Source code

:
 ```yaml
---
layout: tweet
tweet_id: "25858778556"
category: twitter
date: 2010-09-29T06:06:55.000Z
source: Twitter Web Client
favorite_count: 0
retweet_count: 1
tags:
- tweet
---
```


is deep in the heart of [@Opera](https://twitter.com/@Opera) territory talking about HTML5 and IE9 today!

------------------------------------------------------------

▸ Task to carry out
Return all the data exactly as given.

▸ Task solution
Source code

:
 ```yaml
---
layout: tweet
tweet_id: "25858778556"
category: twitter
date: 2010-09-29T06:06:55.000Z
source: Twitter Web Client
favorite_count: 0
retweet_count: 1
tags:
- tweet
---
```


is deep in the heart of [@Opera](https://twitter.com/@Opera) territory talking about HTML5 and IE9 today!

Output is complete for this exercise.